Monday, September 18, 2023

Effortlessly and Without Prompting

The four and five year olds started their days on the playground. Some would take a moment to greet me, but most barely paused to shed their backpacks and jackets before plunging into their play. That might mean manning a position at the cast iron water pump, digging in the sand, swinging, racing up and down the concrete slide, hunting out a favorite loose part, or gathering with friends to plot and plan together, inviting one another with the most beautiful sentences in the human language, the one's that start with the contraction, "Let's . . ."
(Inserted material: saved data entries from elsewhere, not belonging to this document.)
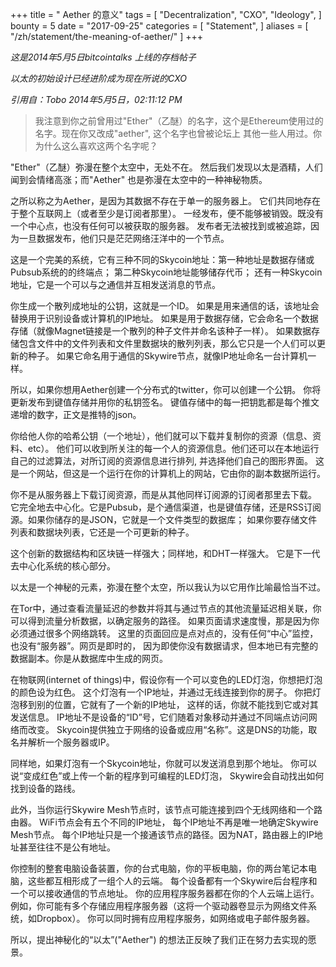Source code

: +++
title = " Aether 的意义"
tags = [
    "Decentralization",
    "CXO",
    "Ideology",
]
bounty = 5
date = "2017-09-25"
categories = [
    "Statement",
]
aliases = [
	"/zh/statement/the-meaning-of-aether/"
]
+++


*这是2014年5月5日bitcointalks 上线的存档帖子*

*以太的初始设计已经进阶成为现在所说的CXO*

*引用自：Tobo 2014年5月5日，02:11:12 PM*
>我注意到你之前曾用过"Ether"（乙醚）的名字，这个是Ethereum使用过的名字。现在你又改成"aether", 这个名字也曾被论坛上
其他一些人用过。你为什么这么喜欢这两个名字呢？

"Ether"（乙醚）弥漫在整个太空中，无处不在。
然后我们发现以太是酒精，人们闻到会情绪高涨；而"Aether" 也是弥漫在太空中的一种神秘物质。

之所以称之为Aether，是因为其数据不存在于单一的服务器上。
它们共同地存在于整个互联网上（或者至少是订阅者那里）。
一经发布，便不能够被销毁。既没有一个中心点，也没有任何可以被获取的服务器。
发布者无法被找到或被追踪，因为一旦数据发布，他们只是茫茫网络汪洋中的一个节点。


这是一个完美的系统，它有三种不同的Skycoin地址：第一种地址是数据存储或Pubsub系统的的终端点；
第二种Skycoin地址能够储存代币；
还有一种Skycoin地址，它是一个可以与之通信并互相发送消息的节点。


你生成一个散列成地址的公钥，这就是一个ID。
如果是用来通信的话，该地址会替换用于识别设备或计算机的IP地址。
如果是用于数据存储，它会命名一个数据存储（就像Magnet链接是一个散列的种子文件并命名该种子一样）。
如果数据存储包含文件中的文件列表和文件里数据块的散列列表，那么它只是一个人们可以更新的种子。
如果它命名用于通信的Skywire节点，就像IP地址命名一台计算机一样。


所以，如果你想用Aether创建一个分布式的twitter，你可以创建一个公钥。
你将更新发布到键值存储并用你的私钥签名。
键值存储中的每一把钥匙都是每个推文递增的数字，正文是推特的json。


你给他人你的哈希公钥（一个地址），他们就可以下载并复制你的资源（信息、资料、etc）。
他们可以收到所关注的每一个人的资源信息。他们还可以在本地运行自己的过滤算法，对所订阅的资源信息进行排列, 并选择他们自己的图形界面。
这是一个网站，但这是一个运行在你的计算机上的网站，它由你的副本数据所运行。


你不是从服务器上下载订阅资源，而是从其他同样订阅源的订阅者那里去下载。
它完全地去中心化。它是Pubsub，是个通信渠道，也是键值存储，还是RSS订阅源。如果你储存的是JSON，它就是一个文件类型的数据库；
如果你要存储文件列表和数据块列表，它还是一个可更新的种子。


这个创新的数据结构和区块链一样强大；同样地，和DHT一样强大。
它是下一代去中心化系统的核心部分。

以太是一个神秘的元素，弥漫在整个太空，所以我认为以它用作比喻最恰当不过。

在Tor中，通过查看流量延迟的参数并将其与通过节点的其他流量延迟相关联，你可以得到流量分析数据，以确定服务的路径。
如果页面请求速度慢，那是因为你必须通过很多个网络跳转。
这里的页面回应是点对点的，没有任何“中心”监控，也没有“服务器”。网页是即时的，
因为即使你没有数据请求，但本地已有完整的数据副本。你是从数据库中生成的网页。


在物联网(internet of things)中，假设你有一个可以变色的LED灯泡，你想把灯泡的颜色设为红色。
这个灯泡有一个IP地址，并通过无线连接到你的房子。
你把灯泡移到别的位置，它就有了一个新的IP地址，
这样的话，你就不能找到它或对其发送信息。
IP地址不是设备的“ID”号，它们随着对象移动并通过不同端点访问网络而改变。
Skycoin提供独立于网络的设备或应用“名称”。这是DNS的功能，取名并解析一个服务器或IP。


同样地，如果灯泡有一个Skycoin地址，你就可以发送消息到那个地址。
你可以说“变成红色”或上传一个新的程序到可编程的LED灯泡，
Skywire会自动找出如何找到设备的路线。

此外，当你运行Skywire Mesh节点时，该节点可能连接到四个无线网络和一个路由器。
WiFi节点会有五个不同的IP地址， 每个IP地址不再是唯一地确定Skywire Mesh节点。
每个IP地址只是一个接通该节点的路径。因为NAT，路由器上的IP地址甚至往往不是公有地址。


你控制的整套电脑设备装置，你的台式电脑，你的平板电脑，你的两台笔记本电脑，这些都互相形成了一组个人的云端。
每个设备都有一个Skywire后台程序和一个可以接收通信的节点地址。
你的应用程序服务器都在你的个人云端上运行。
例如，你可能有多个存储应用程序服务器（这将一个驱动器卷显示为网络文件系统，如Dropbox）。
你可以同时拥有应用程序服务，如网络或电子邮件服务器。


所以，提出神秘化的“以太”("Aether") 的想法正反映了我们正在努力去实现的愿景。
"Let's pretend we're pilots!"

"Let's all be baby animals!"

"Let's go over there!"

Most of the four and five year olds I ever taught had been together in school for a couple of years already. They knew me, they knew the other kids, they knew the environment, and they knew how to derive satisfaction from playing together. They did it effortlessly and without prompting. This was life as they knew it, a formula of their own collective and ongoing distillation. Of course, they knew there would be conflict, even pain, because they had already learned from experience that the permission to learn from pleasure always includes the possibility of pain. That's perhaps the lesson of life, not this artificial pain that is imposed by schools in the name of teaching children the harsh lessons of the workplace: do what you're told even when it's mind-numbing and soul-crushing.

In our school, the children knew that they were free to pursue, both individually and together, a life in which their work was their play and vice versa. 

"(M)ost individuals today are born into serfdom to Factory Earth," writes historian Peter Stearns in his book From Alienation to Addiction. "With factory industry, most people, for the first time in human history outside of some forms of slavery, could never aspire to work without direct supervision."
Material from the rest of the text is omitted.